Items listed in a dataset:
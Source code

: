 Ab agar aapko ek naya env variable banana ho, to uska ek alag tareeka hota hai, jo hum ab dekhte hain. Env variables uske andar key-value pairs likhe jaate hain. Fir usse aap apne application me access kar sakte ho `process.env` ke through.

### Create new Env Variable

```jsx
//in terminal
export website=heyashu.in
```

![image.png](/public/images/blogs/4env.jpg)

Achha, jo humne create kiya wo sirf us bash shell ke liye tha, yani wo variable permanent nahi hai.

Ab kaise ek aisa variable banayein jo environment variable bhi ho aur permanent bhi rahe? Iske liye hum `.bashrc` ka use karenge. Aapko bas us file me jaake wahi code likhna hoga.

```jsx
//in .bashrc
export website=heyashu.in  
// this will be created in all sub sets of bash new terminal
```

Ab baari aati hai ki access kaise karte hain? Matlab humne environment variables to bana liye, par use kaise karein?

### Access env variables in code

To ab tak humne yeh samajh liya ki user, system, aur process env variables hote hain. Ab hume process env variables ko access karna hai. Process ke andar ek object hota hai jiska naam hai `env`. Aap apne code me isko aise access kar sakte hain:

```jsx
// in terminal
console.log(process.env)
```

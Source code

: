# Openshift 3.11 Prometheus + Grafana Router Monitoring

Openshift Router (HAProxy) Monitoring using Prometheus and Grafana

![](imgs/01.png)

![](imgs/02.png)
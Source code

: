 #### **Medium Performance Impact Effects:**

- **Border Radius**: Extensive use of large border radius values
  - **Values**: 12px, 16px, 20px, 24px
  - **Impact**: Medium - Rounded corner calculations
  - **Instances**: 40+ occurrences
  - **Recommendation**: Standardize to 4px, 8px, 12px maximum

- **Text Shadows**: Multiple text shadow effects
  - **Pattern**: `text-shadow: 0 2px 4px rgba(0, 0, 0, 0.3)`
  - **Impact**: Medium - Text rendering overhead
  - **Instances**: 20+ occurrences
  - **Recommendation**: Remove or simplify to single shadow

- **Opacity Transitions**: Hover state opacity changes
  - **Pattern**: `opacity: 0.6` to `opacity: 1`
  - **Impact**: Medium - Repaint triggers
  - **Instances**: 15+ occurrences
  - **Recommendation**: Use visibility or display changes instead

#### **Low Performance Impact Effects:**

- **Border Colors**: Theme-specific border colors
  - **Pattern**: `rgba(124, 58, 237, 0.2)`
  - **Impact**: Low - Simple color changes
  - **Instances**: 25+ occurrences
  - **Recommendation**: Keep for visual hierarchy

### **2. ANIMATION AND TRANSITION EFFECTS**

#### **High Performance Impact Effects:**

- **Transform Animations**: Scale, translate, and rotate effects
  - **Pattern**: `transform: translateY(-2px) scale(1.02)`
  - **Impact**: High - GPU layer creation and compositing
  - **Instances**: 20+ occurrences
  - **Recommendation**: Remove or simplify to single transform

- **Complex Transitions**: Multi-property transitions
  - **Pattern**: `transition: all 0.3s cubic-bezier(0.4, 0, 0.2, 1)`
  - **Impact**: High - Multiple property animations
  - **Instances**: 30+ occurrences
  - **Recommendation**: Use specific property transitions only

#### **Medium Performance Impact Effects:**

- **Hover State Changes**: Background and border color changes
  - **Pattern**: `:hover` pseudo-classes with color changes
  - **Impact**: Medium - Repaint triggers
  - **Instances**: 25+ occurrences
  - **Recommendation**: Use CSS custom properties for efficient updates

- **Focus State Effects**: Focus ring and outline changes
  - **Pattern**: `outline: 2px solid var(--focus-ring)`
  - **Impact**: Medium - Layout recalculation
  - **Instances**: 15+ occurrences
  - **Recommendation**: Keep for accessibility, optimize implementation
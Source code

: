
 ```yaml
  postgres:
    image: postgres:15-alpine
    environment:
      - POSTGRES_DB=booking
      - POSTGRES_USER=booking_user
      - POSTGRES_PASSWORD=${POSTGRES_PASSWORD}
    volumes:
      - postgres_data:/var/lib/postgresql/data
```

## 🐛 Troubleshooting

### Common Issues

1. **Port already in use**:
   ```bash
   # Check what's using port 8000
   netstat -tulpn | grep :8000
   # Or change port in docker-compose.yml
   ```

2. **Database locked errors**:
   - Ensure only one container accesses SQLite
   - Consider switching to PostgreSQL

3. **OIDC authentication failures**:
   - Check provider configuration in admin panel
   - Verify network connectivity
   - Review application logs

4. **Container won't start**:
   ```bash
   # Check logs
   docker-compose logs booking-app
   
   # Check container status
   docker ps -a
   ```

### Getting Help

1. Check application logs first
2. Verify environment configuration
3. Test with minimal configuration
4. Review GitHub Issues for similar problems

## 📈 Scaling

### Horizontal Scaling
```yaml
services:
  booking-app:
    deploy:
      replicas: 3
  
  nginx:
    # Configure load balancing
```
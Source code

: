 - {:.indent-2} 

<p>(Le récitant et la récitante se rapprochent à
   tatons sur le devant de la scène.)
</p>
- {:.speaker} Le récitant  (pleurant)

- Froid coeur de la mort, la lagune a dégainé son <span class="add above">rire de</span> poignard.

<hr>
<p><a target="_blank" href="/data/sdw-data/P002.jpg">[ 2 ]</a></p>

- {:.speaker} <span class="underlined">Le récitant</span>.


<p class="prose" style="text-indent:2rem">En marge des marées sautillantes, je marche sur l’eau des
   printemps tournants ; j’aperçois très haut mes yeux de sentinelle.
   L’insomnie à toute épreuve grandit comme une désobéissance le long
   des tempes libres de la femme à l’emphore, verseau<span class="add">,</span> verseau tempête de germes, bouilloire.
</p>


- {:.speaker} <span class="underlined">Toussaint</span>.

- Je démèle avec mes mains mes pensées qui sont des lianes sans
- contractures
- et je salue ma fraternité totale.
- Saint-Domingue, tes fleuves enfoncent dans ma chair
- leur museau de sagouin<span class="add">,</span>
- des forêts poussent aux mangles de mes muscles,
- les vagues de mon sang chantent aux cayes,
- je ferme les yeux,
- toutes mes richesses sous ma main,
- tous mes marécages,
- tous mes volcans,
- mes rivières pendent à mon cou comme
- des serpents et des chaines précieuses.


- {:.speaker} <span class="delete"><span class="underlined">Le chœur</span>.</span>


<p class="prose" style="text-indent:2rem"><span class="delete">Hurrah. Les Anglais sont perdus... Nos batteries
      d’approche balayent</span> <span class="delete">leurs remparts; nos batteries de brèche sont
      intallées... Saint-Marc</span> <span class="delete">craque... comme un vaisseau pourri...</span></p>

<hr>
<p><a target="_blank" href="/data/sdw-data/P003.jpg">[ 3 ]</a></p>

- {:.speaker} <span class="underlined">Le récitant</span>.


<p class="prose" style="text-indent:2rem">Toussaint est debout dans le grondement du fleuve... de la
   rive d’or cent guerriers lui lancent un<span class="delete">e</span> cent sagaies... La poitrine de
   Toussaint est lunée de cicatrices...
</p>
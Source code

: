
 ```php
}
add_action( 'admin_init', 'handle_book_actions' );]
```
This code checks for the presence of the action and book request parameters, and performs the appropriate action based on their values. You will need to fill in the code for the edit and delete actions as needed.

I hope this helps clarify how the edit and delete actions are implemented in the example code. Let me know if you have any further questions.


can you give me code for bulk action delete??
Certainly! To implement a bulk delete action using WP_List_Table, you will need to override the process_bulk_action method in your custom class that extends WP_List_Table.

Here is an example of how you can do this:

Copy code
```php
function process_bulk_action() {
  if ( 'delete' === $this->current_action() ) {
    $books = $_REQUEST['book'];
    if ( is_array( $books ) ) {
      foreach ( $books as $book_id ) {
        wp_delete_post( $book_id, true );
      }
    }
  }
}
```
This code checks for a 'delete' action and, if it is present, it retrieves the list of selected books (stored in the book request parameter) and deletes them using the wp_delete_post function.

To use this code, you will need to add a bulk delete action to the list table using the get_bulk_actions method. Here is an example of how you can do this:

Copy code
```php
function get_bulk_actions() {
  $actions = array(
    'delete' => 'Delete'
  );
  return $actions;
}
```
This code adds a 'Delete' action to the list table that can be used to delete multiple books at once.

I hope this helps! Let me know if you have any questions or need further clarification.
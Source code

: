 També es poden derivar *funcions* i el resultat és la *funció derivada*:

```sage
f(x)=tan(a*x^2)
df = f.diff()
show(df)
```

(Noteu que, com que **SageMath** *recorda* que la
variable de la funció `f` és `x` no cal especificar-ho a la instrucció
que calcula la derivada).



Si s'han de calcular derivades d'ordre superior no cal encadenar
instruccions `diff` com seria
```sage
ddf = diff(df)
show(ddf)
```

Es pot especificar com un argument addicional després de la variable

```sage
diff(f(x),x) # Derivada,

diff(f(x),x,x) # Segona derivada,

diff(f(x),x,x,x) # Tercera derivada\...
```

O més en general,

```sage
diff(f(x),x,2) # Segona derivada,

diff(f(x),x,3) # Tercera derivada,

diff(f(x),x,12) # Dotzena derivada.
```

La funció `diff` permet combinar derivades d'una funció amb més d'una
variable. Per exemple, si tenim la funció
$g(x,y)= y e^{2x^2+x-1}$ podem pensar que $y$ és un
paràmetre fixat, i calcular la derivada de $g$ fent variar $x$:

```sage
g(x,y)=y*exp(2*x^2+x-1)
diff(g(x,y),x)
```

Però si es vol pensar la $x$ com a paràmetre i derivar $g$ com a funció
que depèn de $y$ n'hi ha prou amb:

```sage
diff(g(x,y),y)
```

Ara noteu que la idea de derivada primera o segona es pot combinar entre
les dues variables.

* **Work task**
Of the lines above, retype only those from the line containing "- des serpents et des chaines précieuses." through the line containing "This code checks for the", including both, exactly.

* **Output below**
- des serpents et des chaines précieuses.


- {:.speaker} <span class="delete"><span class="underlined">Le chœur</span>.</span>


<p class="prose" style="text-indent:2rem"><span class="delete">Hurrah. Les Anglais sont perdus... Nos batteries
      d’approche balayent</span> <span class="delete">leurs remparts; nos batteries de brèche sont
      intallées... Saint-Marc</span> <span class="delete">craque... comme un vaisseau pourri...</span></p>

<hr>
<p><a target="_blank" href="/data/sdw-data/P003.jpg">[ 3 ]</a></p>

- {:.speaker} <span class="underlined">Le récitant</span>.


<p class="prose" style="text-indent:2rem">Toussaint est debout dans le grondement du fleuve... de la
   rive d’or cent guerriers lui lancent un<span class="delete">e</span> cent sagaies... La poitrine de
   Toussaint est lunée de cicatrices...
</p>
Source code

:
 ```php
}
add_action( 'admin_init', 'handle_book_actions' );]
```
This code checks for the presence of the action and book request parameters, and performs the appropriate action based on their values. You will need to fill in the code for the edit and delete actions as needed.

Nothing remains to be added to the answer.